Der Primus klotzt weiter
Mit Thiago bindet der FC Bayern München wohl den nächsten Leistungsträger langfristig
GMÜNCHEN - Der Nächste, bitte. Der FC Bayern München setzt die Serie der vereinsinternen Deals fort – einer nach dem anderen. Erst Cheftrainer Hansi Flick, dann Vizekapitän Thomas Müller und nun Thiago, der Spielmacher. Nach Informationen der „Schwäbischen Zeitung“steht der Spanier kurz vor einer Vertragsverlängerung über 2021 hinaus, nur noch letzte, kleine Details sind zu klären. Mit einer Bekanntmachung des neuen Vertrages (wohl bis 2023) ist in den nächsten Tagen zu rechnen.
„Bayern wäre ein wunderbarer Verein, um eine Karriere zu beenden“, hatte der 29-Jährige kürzlich in einem Interview mit der spanischen Zeitung „La Vanguardia“gesagt. Zu einem möglichen Karriereende in München befragt, antwortete Thiago: „Ich bin seit fast acht Jahren in München und hätte nie gedacht, dass ich überhaupt im deutschen Fußball spielen würde. Das ist eine schwierige Frage. Es muss vieles stimmen. Dass man auf seinem Niveau bleibt, zum Beispiel. Vielleicht sucht der Verein plötzlich einen Mann auf deiner Position, der 1,90 m groß ist.“Was nicht der Fall ist. Man geht den Weg mit dem Supertechniker weiter.

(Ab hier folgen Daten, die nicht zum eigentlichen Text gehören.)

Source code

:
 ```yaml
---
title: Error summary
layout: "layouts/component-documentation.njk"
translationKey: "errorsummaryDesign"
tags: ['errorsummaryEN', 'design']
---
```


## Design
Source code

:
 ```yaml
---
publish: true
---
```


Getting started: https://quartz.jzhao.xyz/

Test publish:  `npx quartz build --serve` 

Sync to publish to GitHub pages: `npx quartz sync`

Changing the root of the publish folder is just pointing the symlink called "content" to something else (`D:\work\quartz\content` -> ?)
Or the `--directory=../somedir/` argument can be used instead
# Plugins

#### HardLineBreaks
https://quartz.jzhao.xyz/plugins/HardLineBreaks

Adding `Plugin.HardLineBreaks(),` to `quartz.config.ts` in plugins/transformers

Doch der 2013 vom FC Barcelona auf Anraten des damaligen Coaches Pep Guardiola (die Formulierung „Thiago oder nix!“war eher ein Befehl) für 25 Millionen Euro Ablöse an die Säbener Straße gewechselte Mittelfeldspieler war trotz seiner spielerischen Klasse immer umstritten. Unterschreibt Thiago nun den neuen Kontrakt, könnte er eine ganze Dekade in München bleiben. Aber hat er diese mit seinem lässigen, oft (zu) verspielten Stil – manche sagen mit seiner Kunst, manche nennen es brotlose Kunst – auch wirklich geprägt? Der Vorwurf, dass der Spielmacher in den ganz großen Partien, in den europäischen Nächten, meist nahezu unsichtbar agierte, trennt die Verehrer von den scharfen Kritikern. Thiago spaltet.
Im „Kicker“hieß es zuletzt: „Der Edeltechniker bestätigte sein Ausnahmekönnen nie konstant. 37 Länderspiele und nur zwei Tore sind für seine Klasse und sein Alter eine zu dünne Bilanz.“Und weiter: „Auch das Münchner Spiel prägte er nie so nachhaltig und konsequent, wie es bei seinen Qualitäten zu erwarten wäre.“
Genau daran entzündet sich seit Jahren ein Streit der Gelehrten, sprich der Experten, Journalisten und Fans: Taugt Thiago oder (taugt er) nix?
Der Faktencheck: Für Bayern bestritt er bis dato 227 Pflichtspiele, erzielte 31 Tore, lieferte 37 Vorlagen. Das ist, rein statistisch, ein besserer Wert im Vergleich zu seinen Daten im Nationaldress. In seinen sechs Jahren in München wurde Thiago sechs Mal Meister (also immer!), gewann drei Mal den DFB-Pokal. Eine Top-Quote. Der Henkelpott jedoch ist sein großes Ziel. Nach dem Triumph im Jahr 2011 mit Barça (damals als 20-jähriger Ergänzungsspieler mit nur einem Einsatz) will er ihn endlich auch als Führungsspieler im Bayern-Trikot gewinnen. Mit den Bayern erreichte er vier Mal (drei Mal in Serie unter Pep Guardiola von 2014 bis 2016) sowie 2018 (unter Jupp Heynckes) das Halbfinale – jedoch kein Endspiel. In der Champions League kommt er auf 47 Spiele, acht Treffer, 12 Assists. Sogar besser als im Gesamtvergleich, dennoch ausbaufähig.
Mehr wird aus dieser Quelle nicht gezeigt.